But there, in the clearing where his little home had been, appeared a fabulous, golden domed palace. It had ornate, arabesque windows and its walls were inlaid with rare marble. The palace seemed to outshine the rising sun with a thousand glorious colours.

He entered the richly carved portal, ran up the majestic steps, pushed through the arched, ebony doors and glanced through each room ignoring the beauty of the architecture and all the exquisite interior decorations, the rich oriental carpets and fine tapestries. The woodman was intent on finding the wife he had also wished for.
Finally, in a spacious, second floor bedroom, brushing her long, amber hair, he discovered the most beautiful woman. She was dressed in a long silk gown of pearl-rose damask. They looked at each other's reflection in the enormous, gilt mirror before her. Her green eyes flashed with anger as the woodman simply stared gaping like a stunned cod. Gradually her regard became more poised and calm, but there was no warmth in her voice.
She asked him to leave her suite and to kindly knock in future. She added that he should improve his appearance if he wished to share her company.
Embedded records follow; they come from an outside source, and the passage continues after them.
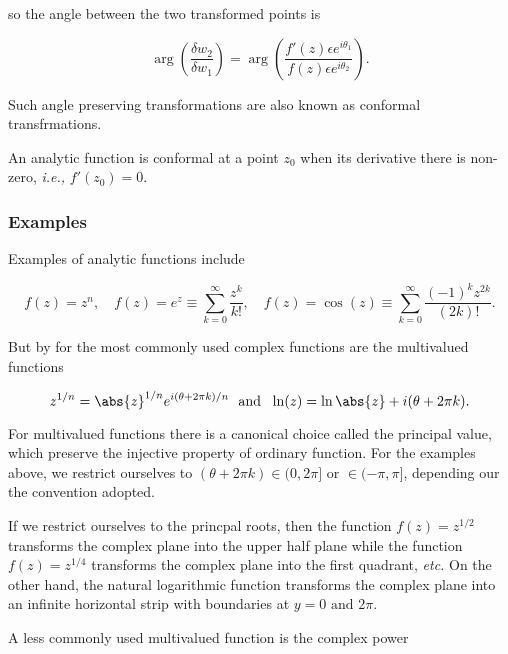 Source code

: \documentclass[english,a4paper,12pt]{report}
\begin{document}
so the angle between the two transformed points is 

\begin{equation}
    \arg \left( \frac{\delta w_2 }{\delta w_1 }  \right) = \arg \left( \frac{f'(z)\epsilon e^{i \theta _{1} } }{f(z)\epsilon e^{i \theta _{2} } }  \right).
\end{equation}

Such angle preserving transformations are also known as conformal transfrmations.

An analytic function is conformal at a point \(z_0 \) when its derivative there is non-zero, \textit{i.e.,} \(f'(z_0 )=0\).  

\subsubsection{Examples}

Examples of analytic functions include 

\begin{equation}
    f(z) = z^{n}, \quad f(z) = e^{z} \equiv \sum_{k=0}^{\infty} \frac{z^{k} }{k!}, \quad f(z) = \cos (z) \equiv \sum_{k=0}^{\infty} \frac{(-1)^{k}z^{2k}  }{(2k)!}.   
\end{equation}

But by for the most commonly used complex functions are the multivalued functions

\begin{equation}
    z^{1 /n } = \abs{z}^{1 /n}  e^{i(\theta + 2\pi k) /n} ~\text { and }~ \ln (z) = \ln \abs{z} + i (\theta + 2\pi k).
\end{equation}

For multivalued functions there is a canonical choice called the principal value, which preserve the injective property of ordinary function. For the examples above, we restrict ourselves to \((\theta +2\pi k) \in (0,2\pi ] \text { or } \in (-\pi ,\pi ]\), depending our the convention adopted. 

If we restrict ourselves to the princpal roots, then the function \(f(z) = z ^{1 /2} \) transforms the complex plane into the upper half plane while the function \(f(z) = z^{1 /4} \) transforms the complex plane into the first quadrant, \textit{etc.} On the other hand, the natural logarithmic function transforms the complex plane into an infinite horizontal strip with boundaries at \(y = 0 \text { and } 2\pi\).   

A less commonly used multivalued function is the complex power
\end{document}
The woodman was so taken aback by this unexpected reprimand that he immediately obeyed her command. But as he paced about outside her room, he was soon overcome by an immense desire to possess her.
He knocked on her bedroom door loudly, but his new wife didn't respond. Naturally this made his anger worse. Blindly he burst into her room determined to ravish her. Terrified she tried to ward him off, but he was far too strong and oblivious to everything but his own frustration and lustful intent.

When he was finally satisfied he looked at her face, but it was expressionless. She was still. Her eyes were open but she saw nothing. He realised that in his wanton fury he had killed her.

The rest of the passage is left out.